In practice, the air forces of the Gulf monarchies operate their fighters at only a small percentage of their capacity, due to a lack of pilot training, a lack of sufficiently well-trained personnel, a lack of staff motivation and a lack of maintenance, all compounded by bureaucratic procedures, poor logistics and a cumbersome chain of command that does not encourage initiative[6]. Many of these fighter aircraft are lying idle in hangars, and their availability rate remains low. Some air forces are forced to call on Arabic-speaking mercenaries (notably from Pakistan, Egypt, Iraq and Yemen) to pilot these aircraft. The same problem applies to ground-air and missile defence systems, which require considerable technical expertise. Numerous foreign advisors are dispatched to support the local military in charge of implementing these systems. This is particularly true for Qatar, which has to recruit and keep 150 fighter pilots and navigating officers and several hundred engineers (from a pool of 300,000 citizens of all ages and sexes) to operate its oversized air fleet and anti-aircraft batteries equipped with 12 THAAD anti-missile systems, 11 Patriot PAC-3 systems and 40 NASAMS-2 systems. By contrast, the United Arab Emirates has proved that it can design and conduct deep air raids in Libya and Yemen on its own, and that it can shoot down Houthi ballistic missiles with one of its THAAD missile batteries (January 17, 2022).

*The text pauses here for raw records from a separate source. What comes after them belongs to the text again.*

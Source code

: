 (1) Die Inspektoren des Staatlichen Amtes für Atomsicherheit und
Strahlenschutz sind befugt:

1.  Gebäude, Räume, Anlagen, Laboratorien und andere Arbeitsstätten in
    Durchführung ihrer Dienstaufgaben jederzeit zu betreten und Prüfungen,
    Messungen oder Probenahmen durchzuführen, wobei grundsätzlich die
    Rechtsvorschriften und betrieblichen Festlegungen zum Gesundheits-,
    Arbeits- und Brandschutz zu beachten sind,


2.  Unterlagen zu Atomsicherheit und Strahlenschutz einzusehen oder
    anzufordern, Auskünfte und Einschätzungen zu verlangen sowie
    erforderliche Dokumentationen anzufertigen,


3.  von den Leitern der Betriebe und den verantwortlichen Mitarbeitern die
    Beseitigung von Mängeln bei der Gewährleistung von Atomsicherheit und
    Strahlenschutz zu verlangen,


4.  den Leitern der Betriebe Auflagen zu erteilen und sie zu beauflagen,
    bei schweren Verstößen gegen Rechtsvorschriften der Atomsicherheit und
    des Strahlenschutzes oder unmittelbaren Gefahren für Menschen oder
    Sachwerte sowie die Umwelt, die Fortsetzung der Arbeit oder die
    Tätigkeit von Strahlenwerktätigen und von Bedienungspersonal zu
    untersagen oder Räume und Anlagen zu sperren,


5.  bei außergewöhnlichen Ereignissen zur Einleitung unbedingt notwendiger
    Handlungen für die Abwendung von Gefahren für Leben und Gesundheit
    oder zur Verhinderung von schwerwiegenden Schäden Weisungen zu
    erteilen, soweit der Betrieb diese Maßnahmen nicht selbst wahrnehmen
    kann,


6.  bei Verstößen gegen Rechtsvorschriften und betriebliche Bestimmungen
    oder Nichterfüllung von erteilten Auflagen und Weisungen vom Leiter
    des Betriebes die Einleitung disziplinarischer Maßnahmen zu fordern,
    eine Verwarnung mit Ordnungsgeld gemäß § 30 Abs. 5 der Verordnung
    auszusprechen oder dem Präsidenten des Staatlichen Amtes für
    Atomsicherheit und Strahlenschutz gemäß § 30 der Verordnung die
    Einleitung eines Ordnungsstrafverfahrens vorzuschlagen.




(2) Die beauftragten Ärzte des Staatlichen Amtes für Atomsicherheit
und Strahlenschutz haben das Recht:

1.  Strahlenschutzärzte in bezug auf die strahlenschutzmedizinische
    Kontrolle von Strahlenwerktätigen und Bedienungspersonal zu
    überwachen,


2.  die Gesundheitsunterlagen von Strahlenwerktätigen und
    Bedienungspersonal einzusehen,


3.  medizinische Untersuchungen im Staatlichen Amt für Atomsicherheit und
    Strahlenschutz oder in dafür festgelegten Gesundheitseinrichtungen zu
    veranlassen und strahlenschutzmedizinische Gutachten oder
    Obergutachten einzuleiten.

For many rulers, these prestige purchases are aimed at reassuring their elites, impressing neighbours and regional rivals, but above all at buying the protection of the states with which they conclude these contracts. While in the past this protection was primarily American or British, since the 1991 Gulf War, and even more so since the Arab Spring of 2011, these monarchs have diversified their suppliers and thus their protection, notably by including France. This choice, questionable in terms of logistical and operational coherence, is explained by the desire to no longer depend on a single partner.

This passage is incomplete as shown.